Ofrenda del día: una Playdia



La Playdia... En qué estaría pensando Bandai cuando la sacó al mercado en 1994... Y en qué estaría pensando yo cuando la compré. La oferta era irresistible y, como son más raras de ver que un programa de humor inteligente en la la tele japonesa, pues... acabó entrando en la saca.
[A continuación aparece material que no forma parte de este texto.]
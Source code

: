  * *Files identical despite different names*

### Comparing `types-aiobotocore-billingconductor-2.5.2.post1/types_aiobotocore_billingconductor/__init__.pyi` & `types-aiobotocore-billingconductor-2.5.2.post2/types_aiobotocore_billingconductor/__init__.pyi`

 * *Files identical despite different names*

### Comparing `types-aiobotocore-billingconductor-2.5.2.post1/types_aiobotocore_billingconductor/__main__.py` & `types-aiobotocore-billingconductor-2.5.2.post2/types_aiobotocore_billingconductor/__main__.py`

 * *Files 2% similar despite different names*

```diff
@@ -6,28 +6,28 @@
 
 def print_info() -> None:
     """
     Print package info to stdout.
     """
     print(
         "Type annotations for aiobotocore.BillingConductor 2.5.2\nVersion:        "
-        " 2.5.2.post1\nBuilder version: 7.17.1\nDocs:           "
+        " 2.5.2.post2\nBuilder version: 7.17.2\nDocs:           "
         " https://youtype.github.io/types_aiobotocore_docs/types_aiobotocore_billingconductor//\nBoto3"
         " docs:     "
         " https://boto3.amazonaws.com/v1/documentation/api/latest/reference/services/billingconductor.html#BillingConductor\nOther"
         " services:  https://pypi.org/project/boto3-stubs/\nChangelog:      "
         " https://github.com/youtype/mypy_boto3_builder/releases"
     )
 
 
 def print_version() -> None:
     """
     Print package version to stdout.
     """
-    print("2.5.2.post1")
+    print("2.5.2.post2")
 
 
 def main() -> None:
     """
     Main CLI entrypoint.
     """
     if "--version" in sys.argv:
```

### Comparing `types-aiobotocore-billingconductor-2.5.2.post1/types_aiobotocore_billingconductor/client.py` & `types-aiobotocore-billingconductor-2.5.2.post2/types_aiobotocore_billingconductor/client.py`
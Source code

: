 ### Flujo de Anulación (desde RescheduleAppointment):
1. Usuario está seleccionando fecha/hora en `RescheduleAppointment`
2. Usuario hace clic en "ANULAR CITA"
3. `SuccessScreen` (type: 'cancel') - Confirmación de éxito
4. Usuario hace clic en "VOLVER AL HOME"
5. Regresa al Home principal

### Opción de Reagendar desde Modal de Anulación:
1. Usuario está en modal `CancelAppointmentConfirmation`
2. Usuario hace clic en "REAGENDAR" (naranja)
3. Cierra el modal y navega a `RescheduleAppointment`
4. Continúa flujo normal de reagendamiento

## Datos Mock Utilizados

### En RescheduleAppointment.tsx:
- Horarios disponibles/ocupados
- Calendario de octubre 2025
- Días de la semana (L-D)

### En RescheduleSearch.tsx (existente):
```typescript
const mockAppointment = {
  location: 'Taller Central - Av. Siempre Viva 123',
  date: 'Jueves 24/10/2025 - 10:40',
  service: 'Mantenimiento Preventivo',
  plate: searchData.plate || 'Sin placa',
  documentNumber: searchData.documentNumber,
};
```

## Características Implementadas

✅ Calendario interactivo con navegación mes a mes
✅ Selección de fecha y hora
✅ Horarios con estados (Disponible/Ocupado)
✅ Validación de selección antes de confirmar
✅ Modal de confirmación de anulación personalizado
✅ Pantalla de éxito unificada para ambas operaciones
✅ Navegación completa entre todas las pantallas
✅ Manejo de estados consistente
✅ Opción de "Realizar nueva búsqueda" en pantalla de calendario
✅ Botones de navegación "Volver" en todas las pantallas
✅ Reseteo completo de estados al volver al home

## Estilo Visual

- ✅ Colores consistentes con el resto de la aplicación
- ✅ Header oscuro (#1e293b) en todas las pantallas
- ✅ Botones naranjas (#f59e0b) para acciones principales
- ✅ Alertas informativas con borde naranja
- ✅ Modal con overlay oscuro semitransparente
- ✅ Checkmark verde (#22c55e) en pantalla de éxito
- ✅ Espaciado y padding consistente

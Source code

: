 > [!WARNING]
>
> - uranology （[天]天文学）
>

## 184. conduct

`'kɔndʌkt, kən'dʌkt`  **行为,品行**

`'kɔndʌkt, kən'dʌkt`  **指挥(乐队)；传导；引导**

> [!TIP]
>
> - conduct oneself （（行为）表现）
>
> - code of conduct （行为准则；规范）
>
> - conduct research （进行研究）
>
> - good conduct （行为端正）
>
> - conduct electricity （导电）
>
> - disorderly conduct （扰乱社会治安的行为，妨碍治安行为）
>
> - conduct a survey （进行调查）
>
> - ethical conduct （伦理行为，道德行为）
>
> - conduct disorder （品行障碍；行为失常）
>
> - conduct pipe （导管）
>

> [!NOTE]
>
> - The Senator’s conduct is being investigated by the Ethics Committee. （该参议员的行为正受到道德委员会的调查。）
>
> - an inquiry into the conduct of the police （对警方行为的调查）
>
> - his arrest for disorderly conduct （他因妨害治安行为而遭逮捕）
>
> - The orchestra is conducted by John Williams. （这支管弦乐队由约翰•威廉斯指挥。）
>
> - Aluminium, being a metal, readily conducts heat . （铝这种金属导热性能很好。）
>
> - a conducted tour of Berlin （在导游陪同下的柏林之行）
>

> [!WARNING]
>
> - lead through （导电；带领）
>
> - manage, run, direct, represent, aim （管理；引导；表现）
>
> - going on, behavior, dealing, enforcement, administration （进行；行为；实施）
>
El propio vendedor de la tienda en donde la encontré flipó cuando la puse delante suyo y saqué la billetera, en un claro gesto de que me la llevaba a casa. Tras poner los ojos como platos, dio inicio a la profunda conversación que a continuación reproduzco (las partes incluídas entre paréntesis corresponden a los pensamientos de cada uno):

Vendedor: Eh... Hola. (¿eso que lleva ahí este extranjero... No puede ser. ¿Me traicionan mis rasgados ojos?)

Chibimogu: Buenas.
Vendedor: Esta consola... es una Playdia, ¿sabe? (a ver si el muy cenutrio se piensa que es una Playstation 3 slim licenciada a Bandai.)
Chibimogu: Sí. (Macho, sé leer, lo pone bien grande en la caja.)
Vendedor: Pero... solo funciona con juegos de Playdia.
Chibimogu: Lo sé. (Vaya, qué cagada, espero que no se me pete la PC Engine porque esta no me valdrá de repuesto...) ¿Funciona, verdad?
Vendedor: Los Cds de música iban, pero no tenemos ningún juego de Playdia y no podemos garantizar que los ejecute.
Chibimogu: No pasa nada. (Total, para lo que voy a jugar con ella...)
Vendedor: ¿Está seguro? Es la... Playdia. (Madre mía, que va a comprarla de verdad...)
Chibimogu: Sí. (Gracias por preocuparte tanto, cariño.)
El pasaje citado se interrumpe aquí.